Exercise data »
****
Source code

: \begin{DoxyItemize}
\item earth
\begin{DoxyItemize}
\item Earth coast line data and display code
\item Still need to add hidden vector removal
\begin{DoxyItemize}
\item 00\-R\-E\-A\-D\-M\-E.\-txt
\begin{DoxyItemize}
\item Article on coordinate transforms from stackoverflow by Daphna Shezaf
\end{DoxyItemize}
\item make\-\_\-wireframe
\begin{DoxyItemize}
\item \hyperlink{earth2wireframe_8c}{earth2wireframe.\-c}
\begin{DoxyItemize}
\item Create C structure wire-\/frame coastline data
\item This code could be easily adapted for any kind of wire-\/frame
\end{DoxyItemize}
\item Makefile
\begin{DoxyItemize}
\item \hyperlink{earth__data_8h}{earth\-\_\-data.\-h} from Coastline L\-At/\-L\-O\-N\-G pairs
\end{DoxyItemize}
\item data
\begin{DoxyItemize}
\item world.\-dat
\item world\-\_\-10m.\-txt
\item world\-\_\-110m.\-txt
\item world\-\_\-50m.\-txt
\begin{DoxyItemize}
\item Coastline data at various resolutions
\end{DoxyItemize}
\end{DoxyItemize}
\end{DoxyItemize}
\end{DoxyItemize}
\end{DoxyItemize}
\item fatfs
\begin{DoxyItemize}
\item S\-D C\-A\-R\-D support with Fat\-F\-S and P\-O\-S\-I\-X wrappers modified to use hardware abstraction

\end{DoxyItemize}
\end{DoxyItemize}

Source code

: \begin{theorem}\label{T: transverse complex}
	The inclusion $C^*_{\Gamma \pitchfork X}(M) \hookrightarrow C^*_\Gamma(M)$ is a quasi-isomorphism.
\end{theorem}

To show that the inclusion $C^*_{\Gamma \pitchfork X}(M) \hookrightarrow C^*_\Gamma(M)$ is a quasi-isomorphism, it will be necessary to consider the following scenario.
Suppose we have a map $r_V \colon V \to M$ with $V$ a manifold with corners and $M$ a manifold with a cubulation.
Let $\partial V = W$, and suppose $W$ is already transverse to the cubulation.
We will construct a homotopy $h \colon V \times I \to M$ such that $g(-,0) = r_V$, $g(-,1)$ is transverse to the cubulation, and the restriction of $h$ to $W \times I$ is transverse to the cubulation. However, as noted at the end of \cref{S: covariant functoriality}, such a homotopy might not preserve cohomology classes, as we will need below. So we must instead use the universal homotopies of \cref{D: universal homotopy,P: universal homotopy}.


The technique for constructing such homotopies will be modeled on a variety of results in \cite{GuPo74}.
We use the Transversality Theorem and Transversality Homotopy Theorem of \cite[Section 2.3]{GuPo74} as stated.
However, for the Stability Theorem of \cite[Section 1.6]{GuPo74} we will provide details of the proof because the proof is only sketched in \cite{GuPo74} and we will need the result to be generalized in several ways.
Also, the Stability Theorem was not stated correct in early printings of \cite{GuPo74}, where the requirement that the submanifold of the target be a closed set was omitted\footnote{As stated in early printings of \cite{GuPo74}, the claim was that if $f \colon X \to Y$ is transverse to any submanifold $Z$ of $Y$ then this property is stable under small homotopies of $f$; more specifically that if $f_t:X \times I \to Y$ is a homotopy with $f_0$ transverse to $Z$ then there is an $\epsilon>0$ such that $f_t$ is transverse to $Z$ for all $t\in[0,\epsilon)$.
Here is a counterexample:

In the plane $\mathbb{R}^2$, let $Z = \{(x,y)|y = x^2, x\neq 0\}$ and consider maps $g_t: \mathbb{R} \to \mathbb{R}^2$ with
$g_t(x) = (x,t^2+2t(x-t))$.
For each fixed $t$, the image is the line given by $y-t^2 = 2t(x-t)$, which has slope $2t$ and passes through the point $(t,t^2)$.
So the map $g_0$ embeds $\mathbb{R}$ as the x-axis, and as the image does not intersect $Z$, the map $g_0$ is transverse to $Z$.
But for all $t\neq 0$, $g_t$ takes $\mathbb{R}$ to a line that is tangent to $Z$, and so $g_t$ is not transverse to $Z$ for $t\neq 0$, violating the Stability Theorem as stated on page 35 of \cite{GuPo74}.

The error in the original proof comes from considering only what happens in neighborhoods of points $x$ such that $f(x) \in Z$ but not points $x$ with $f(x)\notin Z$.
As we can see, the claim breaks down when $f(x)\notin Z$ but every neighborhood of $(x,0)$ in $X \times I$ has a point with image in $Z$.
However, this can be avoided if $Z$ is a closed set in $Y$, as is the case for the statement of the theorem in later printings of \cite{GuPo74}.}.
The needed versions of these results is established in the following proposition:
****
Work to complete » Using the listing above, pull out all lines that hold the word "stated".

Output below »
We use the Transversality Theorem and Transversality Homotopy Theorem of \cite[Section 2.3]{GuPo74} as stated.
Also, the Stability Theorem was not stated correct in early printings of \cite{GuPo74}, where the requirement that the submanifold of the target be a closed set was omitted\footnote{As stated in early printings of \cite{GuPo74}, the claim was that if $f \colon X \to Y$ is transverse to any submanifold $Z$ of $Y$ then this property is stable under small homotopies of $f$; more specifically that if $f_t:X \times I \to Y$ is a homotopy with $f_0$ transverse to $Z$ then there is an $\epsilon>0$ such that $f_t$ is transverse to $Z$ for all $t\in[0,\epsilon)$.
But for all $t\neq 0$, $g_t$ takes $\mathbb{R}$ to a line that is tangent to $Z$, and so $g_t$ is not transverse to $Z$ for $t\neq 0$, violating the Stability Theorem as stated on page 35 of \cite{GuPo74}.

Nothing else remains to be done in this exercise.